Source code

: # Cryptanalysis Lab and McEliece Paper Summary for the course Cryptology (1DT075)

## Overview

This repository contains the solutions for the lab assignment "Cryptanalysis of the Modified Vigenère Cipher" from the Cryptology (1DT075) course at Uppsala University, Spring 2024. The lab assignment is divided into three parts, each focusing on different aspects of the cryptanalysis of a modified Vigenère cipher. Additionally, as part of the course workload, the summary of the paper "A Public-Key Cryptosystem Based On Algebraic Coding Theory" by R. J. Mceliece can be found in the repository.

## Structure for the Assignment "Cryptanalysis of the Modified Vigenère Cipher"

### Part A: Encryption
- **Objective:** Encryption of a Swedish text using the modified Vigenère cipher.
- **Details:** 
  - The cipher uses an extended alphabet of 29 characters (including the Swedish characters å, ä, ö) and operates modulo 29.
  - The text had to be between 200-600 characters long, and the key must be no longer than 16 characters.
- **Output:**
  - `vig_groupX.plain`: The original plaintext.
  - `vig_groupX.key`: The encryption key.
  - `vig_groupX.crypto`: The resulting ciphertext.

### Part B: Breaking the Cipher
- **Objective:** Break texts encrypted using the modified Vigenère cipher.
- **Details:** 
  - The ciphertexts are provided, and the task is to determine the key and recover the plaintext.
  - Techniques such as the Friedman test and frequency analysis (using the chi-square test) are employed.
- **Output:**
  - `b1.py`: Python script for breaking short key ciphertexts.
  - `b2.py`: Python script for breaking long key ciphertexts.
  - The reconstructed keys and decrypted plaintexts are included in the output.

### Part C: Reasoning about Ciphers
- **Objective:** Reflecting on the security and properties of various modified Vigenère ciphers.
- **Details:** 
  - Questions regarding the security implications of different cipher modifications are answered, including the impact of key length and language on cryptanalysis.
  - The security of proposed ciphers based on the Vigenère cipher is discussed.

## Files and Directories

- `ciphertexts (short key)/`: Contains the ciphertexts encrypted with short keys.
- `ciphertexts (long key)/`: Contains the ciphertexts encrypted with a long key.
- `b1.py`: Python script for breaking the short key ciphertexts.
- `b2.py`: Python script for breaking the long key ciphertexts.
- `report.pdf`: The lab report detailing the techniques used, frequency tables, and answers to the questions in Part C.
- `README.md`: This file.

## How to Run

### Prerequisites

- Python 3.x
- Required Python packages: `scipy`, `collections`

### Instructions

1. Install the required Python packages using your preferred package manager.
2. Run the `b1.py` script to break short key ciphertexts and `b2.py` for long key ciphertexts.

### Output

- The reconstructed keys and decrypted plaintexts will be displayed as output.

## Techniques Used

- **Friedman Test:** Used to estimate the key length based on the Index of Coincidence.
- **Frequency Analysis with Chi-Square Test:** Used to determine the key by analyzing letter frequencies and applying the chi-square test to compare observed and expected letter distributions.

_THE TASK:_ Please reproduce all of the entries above exactly as they appear.

_ANSWER TO THE EXERCISE:_
Source code

: # Cryptanalysis Lab and McEliece Paper Summary for the course Cryptology (1DT075)

## Overview

This repository contains the solutions for the lab assignment "Cryptanalysis of the Modified Vigenère Cipher" from the Cryptology (1DT075) course at Uppsala University, Spring 2024. The lab assignment is divided into three parts, each focusing on different aspects of the cryptanalysis of a modified Vigenère cipher. Additionally, as part of the course workload, the summary of the paper "A Public-Key Cryptosystem Based On Algebraic Coding Theory" by R. J. Mceliece can be found in the repository.

## Structure for the Assignment "Cryptanalysis of the Modified Vigenère Cipher"

### Part A: Encryption
- **Objective:** Encryption of a Swedish text using the modified Vigenère cipher.
- **Details:** 
  - The cipher uses an extended alphabet of 29 characters (including the Swedish characters å, ä, ö) and operates modulo 29.
  - The text had to be between 200-600 characters long, and the key must be no longer than 16 characters.
- **Output:**
  - `vig_groupX.plain`: The original plaintext.
  - `vig_groupX.key`: The encryption key.
  - `vig_groupX.crypto`: The resulting ciphertext.

### Part B: Breaking the Cipher
- **Objective:** Break texts encrypted using the modified Vigenère cipher.
- **Details:** 
  - The ciphertexts are provided, and the task is to determine the key and recover the plaintext.
  - Techniques such as the Friedman test and frequency analysis (using the chi-square test) are employed.
- **Output:**
  - `b1.py`: Python script for breaking short key ciphertexts.
  - `b2.py`: Python script for breaking long key ciphertexts.
  - The reconstructed keys and decrypted plaintexts are included in the output.

### Part C: Reasoning about Ciphers
- **Objective:** Reflecting on the security and properties of various modified Vigenère ciphers.
- **Details:** 
  - Questions regarding the security implications of different cipher modifications are answered, including the impact of key length and language on cryptanalysis.
  - The security of proposed ciphers based on the Vigenère cipher is discussed.

## Files and Directories

- `ciphertexts (short key)/`: Contains the ciphertexts encrypted with short keys.
- `ciphertexts (long key)/`: Contains the ciphertexts encrypted with a long key.
- `b1.py`: Python script for breaking the short key ciphertexts.
- `b2.py`: Python script for breaking the long key ciphertexts.
- `report.pdf`: The lab report detailing the techniques used, frequency tables, and answers to the questions in Part C.
- `README.md`: This file.

## How to Run

### Prerequisites

- Python 3.x
- Required Python packages: `scipy`, `collections`

### Instructions

1. Install the required Python packages using your preferred package manager.
2. Run the `b1.py` script to break short key ciphertexts and `b2.py` for long key ciphertexts.

### Output

- The reconstructed keys and decrypted plaintexts will be displayed as output.

## Techniques Used

- **Friedman Test:** Used to estimate the key length based on the Index of Coincidence.
- **Frequency Analysis with Chi-Square Test:** Used to determine the key by analyzing letter frequencies and applying the chi-square test to compare observed and expected letter distributions.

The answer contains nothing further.